I think they're really clever ways of expressing numbers and parts of wholes.

So if you're ready to make a start, let's do some work on adding and subtracting fractions.

So in this lesson, we're going to be solving problems involving adding and simplifying fractions with different denominators.

You may have added fractions with the same denominators in the past, and that's quite simple because we're adding the same unit, but we're going to look at how we can add fractions when they're not the same denominator.

What do we have to think about? We've got one key phrase I think we'd have to call this, two words together today is our keywords today, and that's common denominator.

So I'll take my turn and then you can take your turn.

Are you ready? My turn.

Common denominator.

Your turn.

I'm sure you know what those two words mean on their own, but I wonder if you've ever used them together.

Let's have a look at what that means.

So when two or more fractions share the same denominator, you can say that they have a common denominator and we know that when the denominators are the same, we can add and subtract fractions quite easily.

So we're going to start to think about how we can create fractions with common denominators.

So there are two parts to our lesson today.

In the first part, we're going to be representing contexts as equations, and then in the second part we're going to be finding a fraction of a whole.

So let's make a start with part one.

And we've got Aisha and Alex helping us with our learning in the lesson today.

We're going to think about gardens and allotments.
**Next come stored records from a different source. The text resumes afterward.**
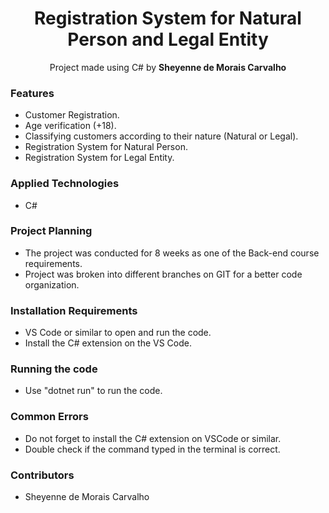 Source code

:<h1 align="center">Registration System for Natural Person and Legal Entity</h1>

<p align="center">Project made using C# by <b>Sheyenne de Morais Carvalho</b>

<h3>Features</h3>
<ul>
  <li>Customer Registration.</li>
  <li>Age verification (+18).</li>
  <li>Classifying customers according to their nature (Natural or Legal).</li>
  <li>Registration System for Natural Person.</l1>
  <li>Registration System for Legal Entity.</l1>
</ul>

<h3>Applied Technologies</h3>
<ul>
  <li>C#</li>
</ul>

<h3>Project Planning</h3>
<ul>
  <li>The project was conducted for 8 weeks as one of the Back-end course requirements.</li>
  <li>Project was broken into different branches on GIT for a better code organization.</li>
</ul>

<h3>Installation Requirements</h3>
<ul>
  <li>VS Code or similar to open and run the code.</li>
  <li>Install the C# extension on the VS Code.</li>  
</ul>

<h3>Running the code</h3>
<ul>  
  <li>Use "dotnet run" to run the code.</li>
</ul>

<h3>Common Errors</h3>
<ul>  
  <li>Do not forget to install the C# extension on VSCode or similar.</li>
  <li>Double check if the command typed in the terminal is correct.</li>
</ul>

<h3>Contributors</h3>
<ul>  
  <li>Sheyenne de Morais Carvalho</li>  
</ul>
So you might have things growing in your garden, and you might know of a place nearby where you go past and you see what looks like lots of gardens together, and they're called allotments and some people have an allotment and they can grow vegetables or flowers.

So we are going to think about a vegetable patch.

So when people grow vegetables, they often section their patch into different parts so they know what's growing where.

So we can have a look here at a vegetable patch that's got carrots and onions growing in it.

And that's all at the moment in this patch, carrots and onions.

So our question is, what fraction of the vegetable patch is being used to grow carrots and onions? Aisha says, "It's hard to tell because the whole isn't divided into equal parts." Can you see that? We've got one bigger part with the carrots in, and then six smaller parts and one of those parts has got onions in.

Alex says, "I think I can sort that!" Can you visualise what Alex is going to do to divide the vegetable patch into equal parts? Ah, there we go.

Is that what you thought? So our questions changed slightly.

What fraction of the vegetable patch is being used to grow carrots? Can you think? Alex says, "What do you notice now?" Aisha says, "You've divided the larger part into the same size parts as the others." So now each carrot effectively is in the same size part as the rest of vegetable patch was divided into.

Aisha says, "There are now three equal parts of vegetables which have carrots in." And how many in the whole? It's nine, isn't it? "So," Aisha says, "three-ninths of the vegetable patch has carrots growing in it." What about the onions? What fraction is being used for onions? And Alex says, "It's also easier to see what fraction of the patch is use to grow onions," because we've now got equal parts across the whole patch.

"Yes," says Aisha, "the whole is divided into nine equal parts and one part is being used to grow onions." "So one-ninth of the vegetable patch has onions in it." So how much of the vegetable patch is being used altogether? Well, Alex says, "Three-ninths is being used to grow carrots," so we can record that as a fraction.

"And one-ninth is being used to grow onions." So we're going to add on the one-ninth.

So to find how much of the vegetable patch is being used altogether, we need to add those two fractions together.

And we know that because they are both ninths, three-ninths plus one-ninth is equal to four-ninths.

Three of something plus one of something is equal to four of them.

So four-ninths of the vegetable patch is being used.

And you could see that in the picture as well.

Alex says, "I think we can write this equation like this as well." Ah, 1/3 + 1/9 = 4/9.

Why does he think that? And Aisha says, "Why do you think that?" Can you think why Alex thinks this is a good way to record the equation? He says, "Well, we know that the onions take up one-ninth of the whole patch," so there's our one-ninth.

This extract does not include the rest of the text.